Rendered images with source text
**********
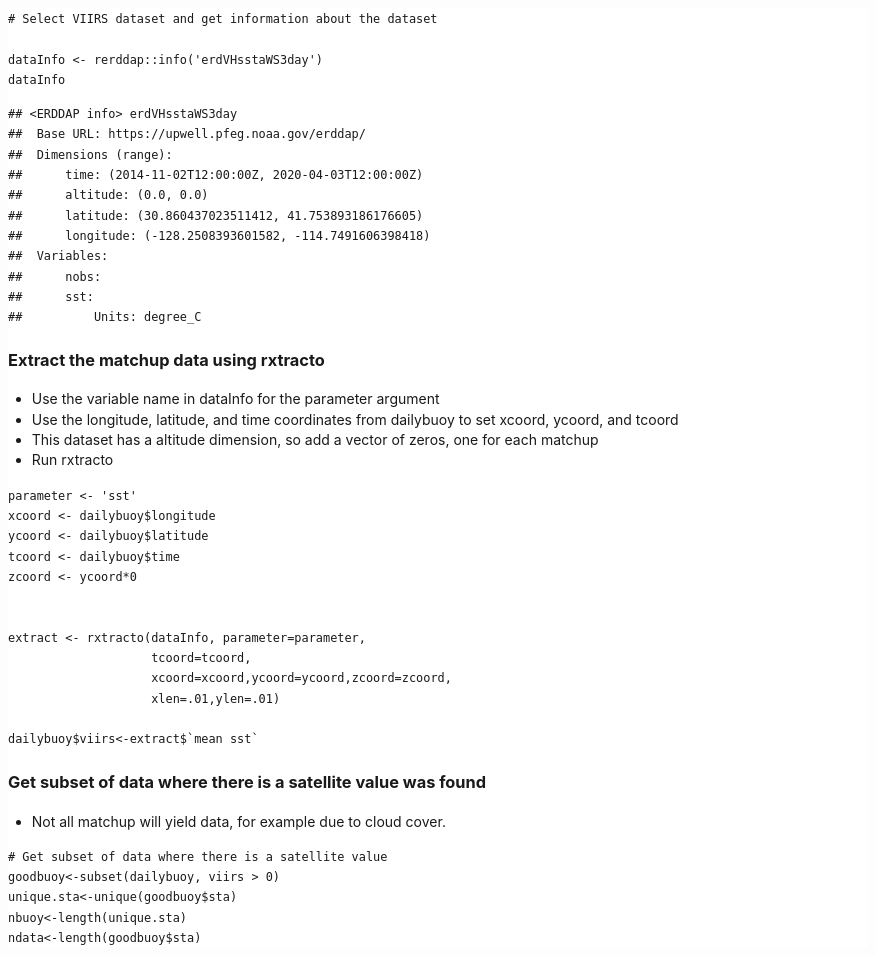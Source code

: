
 ```text
# Select VIIRS dataset and get information about the dataset 

dataInfo <- rerddap::info('erdVHsstaWS3day')
dataInfo
```

```text
## <ERDDAP info> erdVHsstaWS3day 
##  Base URL: https://upwell.pfeg.noaa.gov/erddap/ 
##  Dimensions (range):  
##      time: (2014-11-02T12:00:00Z, 2020-04-03T12:00:00Z) 
##      altitude: (0.0, 0.0) 
##      latitude: (30.860437023511412, 41.753893186176605) 
##      longitude: (-128.2508393601582, -114.7491606398418) 
##  Variables:  
##      nobs: 
##      sst: 
##          Units: degree_C
```

### **Extract the matchup data using rxtracto**

* Use the variable name in dataInfo for the parameter argument 
* Use the longitude, latitude, and time coordinates from dailybuoy to set xcoord, ycoord, and tcoord 
* This dataset has a altitude dimension, so add a vector of zeros, one for each matchup 
* Run rxtracto

```text
parameter <- 'sst'
xcoord <- dailybuoy$longitude
ycoord <- dailybuoy$latitude
tcoord <- dailybuoy$time
zcoord <- ycoord*0


extract <- rxtracto(dataInfo, parameter=parameter, 
                    tcoord=tcoord,
                    xcoord=xcoord,ycoord=ycoord,zcoord=zcoord,
                    xlen=.01,ylen=.01)
                     
dailybuoy$viirs<-extract$`mean sst`
```

### **Get subset of data where there is a satellite value was found**

* Not all matchup will yield data, for example due to cloud cover.

```text
# Get subset of data where there is a satellite value 
goodbuoy<-subset(dailybuoy, viirs > 0)
unique.sta<-unique(goodbuoy$sta)
nbuoy<-length(unique.sta)
ndata<-length(goodbuoy$sta)
```
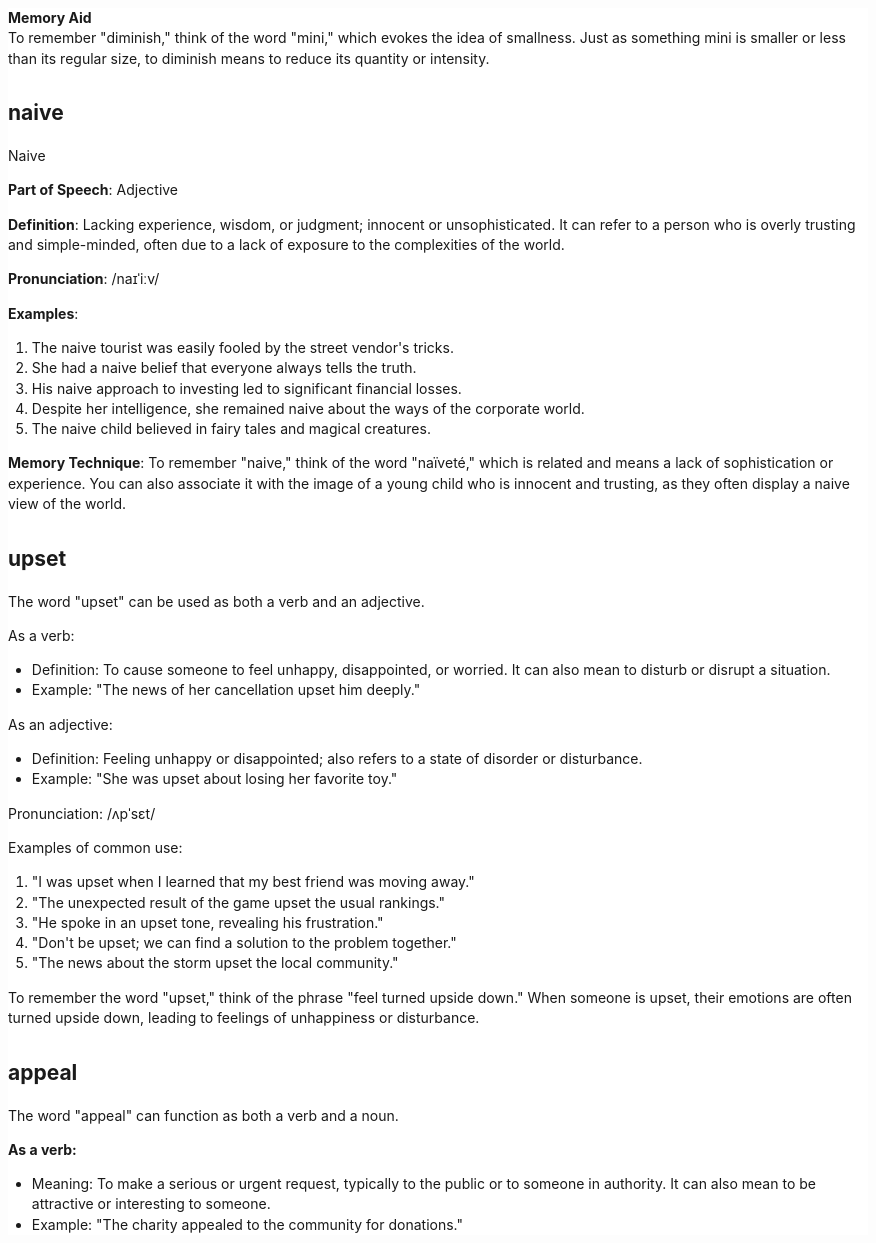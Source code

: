 **Memory Aid**  
To remember "diminish," think of the word "mini," which evokes the idea of smallness. Just as something mini is smaller or less than its regular size, to diminish means to reduce its quantity or intensity.
## naive
Naive

**Part of Speech**: Adjective

**Definition**: Lacking experience, wisdom, or judgment; innocent or unsophisticated. It can refer to a person who is overly trusting and simple-minded, often due to a lack of exposure to the complexities of the world.

**Pronunciation**: /naɪˈiːv/

**Examples**:  
1. The naive tourist was easily fooled by the street vendor's tricks.  
2. She had a naive belief that everyone always tells the truth.  
3. His naive approach to investing led to significant financial losses.  
4. Despite her intelligence, she remained naive about the ways of the corporate world.  
5. The naive child believed in fairy tales and magical creatures.

**Memory Technique**: To remember "naive," think of the word "naïveté," which is related and means a lack of sophistication or experience. You can also associate it with the image of a young child who is innocent and trusting, as they often display a naive view of the world.
## upset
The word "upset" can be used as both a verb and an adjective.

As a verb:
- Definition: To cause someone to feel unhappy, disappointed, or worried. It can also mean to disturb or disrupt a situation.
- Example: "The news of her cancellation upset him deeply."

As an adjective:
- Definition: Feeling unhappy or disappointed; also refers to a state of disorder or disturbance.
- Example: "She was upset about losing her favorite toy."

Pronunciation: /ʌpˈsɛt/

Examples of common use:
1. "I was upset when I learned that my best friend was moving away."
2. "The unexpected result of the game upset the usual rankings."
3. "He spoke in an upset tone, revealing his frustration."
4. "Don't be upset; we can find a solution to the problem together."
5. "The news about the storm upset the local community."

To remember the word "upset," think of the phrase "feel turned upside down." When someone is upset, their emotions are often turned upside down, leading to feelings of unhappiness or disturbance.
## appeal
The word "appeal" can function as both a verb and a noun.

**As a verb:**  
- Meaning: To make a serious or urgent request, typically to the public or to someone in authority. It can also mean to be attractive or interesting to someone. 
- Example: "The charity appealed to the community for donations."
**********
• [WHAT THE TASK REQUIRES] With the pictures left aside, write out all of the records above exactly.

• [RESPONSE TO THE TASK]
Source code

:
 ```text
# Select VIIRS dataset and get information about the dataset 

dataInfo <- rerddap::info('erdVHsstaWS3day')
dataInfo
```

```text
## <ERDDAP info> erdVHsstaWS3day 
##  Base URL: https://upwell.pfeg.noaa.gov/erddap/ 
##  Dimensions (range):  
##      time: (2014-11-02T12:00:00Z, 2020-04-03T12:00:00Z) 
##      altitude: (0.0, 0.0) 
##      latitude: (30.860437023511412, 41.753893186176605) 
##      longitude: (-128.2508393601582, -114.7491606398418) 
##  Variables:  
##      nobs: 
##      sst: 
##          Units: degree_C
```

### **Extract the matchup data using rxtracto**

* Use the variable name in dataInfo for the parameter argument 
* Use the longitude, latitude, and time coordinates from dailybuoy to set xcoord, ycoord, and tcoord 
* This dataset has a altitude dimension, so add a vector of zeros, one for each matchup 
* Run rxtracto

```text
parameter <- 'sst'
xcoord <- dailybuoy$longitude
ycoord <- dailybuoy$latitude
tcoord <- dailybuoy$time
zcoord <- ycoord*0


extract <- rxtracto(dataInfo, parameter=parameter, 
                    tcoord=tcoord,
                    xcoord=xcoord,ycoord=ycoord,zcoord=zcoord,
                    xlen=.01,ylen=.01)
                     
dailybuoy$viirs<-extract$`mean sst`
```

### **Get subset of data where there is a satellite value was found**

* Not all matchup will yield data, for example due to cloud cover.

```text
# Get subset of data where there is a satellite value 
goodbuoy<-subset(dailybuoy, viirs > 0)
unique.sta<-unique(goodbuoy$sta)
nbuoy<-length(unique.sta)
ndata<-length(goodbuoy$sta)
```
Source code

: **Memory Aid**  
To remember "diminish," think of the word "mini," which evokes the idea of smallness. Just as something mini is smaller or less than its regular size, to diminish means to reduce its quantity or intensity.
## naive
Naive

**Part of Speech**: Adjective

**Definition**: Lacking experience, wisdom, or judgment; innocent or unsophisticated. It can refer to a person who is overly trusting and simple-minded, often due to a lack of exposure to the complexities of the world.

**Pronunciation**: /naɪˈiːv/

**Examples**:  
1. The naive tourist was easily fooled by the street vendor's tricks.  
2. She had a naive belief that everyone always tells the truth.  
3. His naive approach to investing led to significant financial losses.  
4. Despite her intelligence, she remained naive about the ways of the corporate world.  
5. The naive child believed in fairy tales and magical creatures.

**Memory Technique**: To remember "naive," think of the word "naïveté," which is related and means a lack of sophistication or experience. You can also associate it with the image of a young child who is innocent and trusting, as they often display a naive view of the world.
## upset
The word "upset" can be used as both a verb and an adjective.

As a verb:
- Definition: To cause someone to feel unhappy, disappointed, or worried. It can also mean to disturb or disrupt a situation.
- Example: "The news of her cancellation upset him deeply."

As an adjective:
- Definition: Feeling unhappy or disappointed; also refers to a state of disorder or disturbance.
- Example: "She was upset about losing her favorite toy."

Pronunciation: /ʌpˈsɛt/

Examples of common use:
1. "I was upset when I learned that my best friend was moving away."
2. "The unexpected result of the game upset the usual rankings."
3. "He spoke in an upset tone, revealing his frustration."
4. "Don't be upset; we can find a solution to the problem together."
5. "The news about the storm upset the local community."

To remember the word "upset," think of the phrase "feel turned upside down." When someone is upset, their emotions are often turned upside down, leading to feelings of unhappiness or disturbance.
## appeal
The word "appeal" can function as both a verb and a noun.

**As a verb:**  
- Meaning: To make a serious or urgent request, typically to the public or to someone in authority. It can also mean to be attractive or interesting to someone. 
- Example: "The charity appealed to the community for donations."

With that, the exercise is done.